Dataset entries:
§
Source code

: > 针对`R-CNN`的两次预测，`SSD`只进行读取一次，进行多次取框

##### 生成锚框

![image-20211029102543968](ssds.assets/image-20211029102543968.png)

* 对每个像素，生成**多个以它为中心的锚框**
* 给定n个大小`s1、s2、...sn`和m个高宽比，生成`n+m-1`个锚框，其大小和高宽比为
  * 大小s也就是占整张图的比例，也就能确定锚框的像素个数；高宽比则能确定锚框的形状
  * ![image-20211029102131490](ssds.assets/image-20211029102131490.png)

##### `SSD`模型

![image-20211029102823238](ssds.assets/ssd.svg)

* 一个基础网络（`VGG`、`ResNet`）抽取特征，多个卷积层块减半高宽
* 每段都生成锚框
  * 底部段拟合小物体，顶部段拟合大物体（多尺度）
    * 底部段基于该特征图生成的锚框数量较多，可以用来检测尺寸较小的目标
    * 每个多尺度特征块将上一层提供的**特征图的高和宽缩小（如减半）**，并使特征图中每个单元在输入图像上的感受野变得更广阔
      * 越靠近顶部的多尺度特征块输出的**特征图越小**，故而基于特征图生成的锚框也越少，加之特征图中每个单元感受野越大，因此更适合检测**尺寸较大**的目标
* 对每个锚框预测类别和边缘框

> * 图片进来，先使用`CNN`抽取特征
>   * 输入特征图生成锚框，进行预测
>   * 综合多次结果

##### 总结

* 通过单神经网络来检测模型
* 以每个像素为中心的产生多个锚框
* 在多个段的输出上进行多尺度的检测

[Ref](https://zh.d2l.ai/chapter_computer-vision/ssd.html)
§
Work required: If a line in the records above contains the string "image", copy that line out.

Written solution:
![image-20211029102543968](ssds.assets/image-20211029102543968.png)
  * ![image-20211029102131490](ssds.assets/image-20211029102131490.png)
![image-20211029102823238](ssds.assets/ssd.svg)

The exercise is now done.